Collected data
- - - -
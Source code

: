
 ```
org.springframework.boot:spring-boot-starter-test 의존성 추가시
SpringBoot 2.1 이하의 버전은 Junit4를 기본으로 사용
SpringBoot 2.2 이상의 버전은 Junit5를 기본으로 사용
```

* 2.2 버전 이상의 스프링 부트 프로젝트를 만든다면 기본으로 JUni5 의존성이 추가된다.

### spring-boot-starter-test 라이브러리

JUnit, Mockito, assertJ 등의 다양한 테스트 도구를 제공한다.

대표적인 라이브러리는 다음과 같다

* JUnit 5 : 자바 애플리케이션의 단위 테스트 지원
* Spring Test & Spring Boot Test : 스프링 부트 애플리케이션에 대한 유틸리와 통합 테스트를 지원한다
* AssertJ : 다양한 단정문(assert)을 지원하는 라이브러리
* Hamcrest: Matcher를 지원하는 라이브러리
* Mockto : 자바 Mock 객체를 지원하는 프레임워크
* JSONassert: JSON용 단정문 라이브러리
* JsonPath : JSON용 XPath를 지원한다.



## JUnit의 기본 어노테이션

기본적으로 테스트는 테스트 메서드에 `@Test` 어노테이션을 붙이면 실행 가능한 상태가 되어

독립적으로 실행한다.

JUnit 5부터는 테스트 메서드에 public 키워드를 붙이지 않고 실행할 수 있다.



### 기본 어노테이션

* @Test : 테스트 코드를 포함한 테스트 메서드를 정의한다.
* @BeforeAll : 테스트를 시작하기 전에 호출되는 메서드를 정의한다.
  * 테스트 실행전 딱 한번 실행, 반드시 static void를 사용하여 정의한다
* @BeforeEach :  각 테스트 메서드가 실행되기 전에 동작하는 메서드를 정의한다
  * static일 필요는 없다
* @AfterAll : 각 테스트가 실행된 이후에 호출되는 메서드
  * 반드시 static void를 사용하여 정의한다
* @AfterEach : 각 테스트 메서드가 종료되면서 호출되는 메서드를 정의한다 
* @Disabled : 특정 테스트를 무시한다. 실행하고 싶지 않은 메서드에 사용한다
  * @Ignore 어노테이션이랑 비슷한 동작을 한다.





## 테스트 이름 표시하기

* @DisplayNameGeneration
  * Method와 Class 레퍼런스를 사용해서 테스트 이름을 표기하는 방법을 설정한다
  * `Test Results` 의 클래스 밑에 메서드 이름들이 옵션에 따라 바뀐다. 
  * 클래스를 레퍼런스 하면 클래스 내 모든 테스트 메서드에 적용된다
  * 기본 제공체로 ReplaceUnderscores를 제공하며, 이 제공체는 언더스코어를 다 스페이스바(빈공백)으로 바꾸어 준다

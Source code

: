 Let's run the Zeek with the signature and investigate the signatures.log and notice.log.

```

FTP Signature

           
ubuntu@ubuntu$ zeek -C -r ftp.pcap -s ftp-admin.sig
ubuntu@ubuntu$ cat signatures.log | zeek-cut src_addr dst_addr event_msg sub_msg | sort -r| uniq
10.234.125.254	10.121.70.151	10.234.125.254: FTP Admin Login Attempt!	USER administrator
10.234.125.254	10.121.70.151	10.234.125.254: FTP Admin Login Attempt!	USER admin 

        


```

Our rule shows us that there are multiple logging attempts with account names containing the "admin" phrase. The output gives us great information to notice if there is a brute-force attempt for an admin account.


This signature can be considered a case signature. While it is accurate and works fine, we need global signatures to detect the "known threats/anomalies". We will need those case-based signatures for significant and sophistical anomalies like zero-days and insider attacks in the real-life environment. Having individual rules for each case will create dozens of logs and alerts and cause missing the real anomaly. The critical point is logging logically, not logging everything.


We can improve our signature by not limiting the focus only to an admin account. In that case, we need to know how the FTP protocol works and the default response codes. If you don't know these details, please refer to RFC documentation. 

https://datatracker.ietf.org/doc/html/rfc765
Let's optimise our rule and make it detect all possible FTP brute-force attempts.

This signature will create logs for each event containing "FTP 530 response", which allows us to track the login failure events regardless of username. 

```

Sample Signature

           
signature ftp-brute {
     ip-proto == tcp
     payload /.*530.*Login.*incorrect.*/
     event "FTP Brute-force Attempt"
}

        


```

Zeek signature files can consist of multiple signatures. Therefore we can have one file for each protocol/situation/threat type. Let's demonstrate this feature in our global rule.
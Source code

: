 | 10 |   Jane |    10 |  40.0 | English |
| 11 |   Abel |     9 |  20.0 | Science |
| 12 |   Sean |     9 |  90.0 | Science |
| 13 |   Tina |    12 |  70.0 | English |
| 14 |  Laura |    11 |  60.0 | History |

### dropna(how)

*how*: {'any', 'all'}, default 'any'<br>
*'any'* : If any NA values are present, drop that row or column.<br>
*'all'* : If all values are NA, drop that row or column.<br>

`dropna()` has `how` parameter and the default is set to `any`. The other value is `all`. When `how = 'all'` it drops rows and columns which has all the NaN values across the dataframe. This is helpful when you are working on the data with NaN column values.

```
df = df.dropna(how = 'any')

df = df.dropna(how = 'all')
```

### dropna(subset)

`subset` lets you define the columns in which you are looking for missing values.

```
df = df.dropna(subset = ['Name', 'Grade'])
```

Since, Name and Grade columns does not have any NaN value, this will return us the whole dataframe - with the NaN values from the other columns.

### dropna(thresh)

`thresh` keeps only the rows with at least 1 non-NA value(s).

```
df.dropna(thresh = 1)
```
- - - -
Instructions to follow:
Find the word "case" in the records and pull out each line that has it.

Result of this exercise:
This signature can be considered a case signature. While it is accurate and works fine, we need global signatures to detect the "known threats/anomalies". We will need those case-based signatures for significant and sophistical anomalies like zero-days and insider attacks in the real-life environment. Having individual rules for each case will create dozens of logs and alerts and cause missing the real anomaly. The critical point is logging logically, not logging everything.
We can improve our signature by not limiting the focus only to an admin account. In that case, we need to know how the FTP protocol works and the default response codes. If you don't know these details, please refer to RFC documentation. 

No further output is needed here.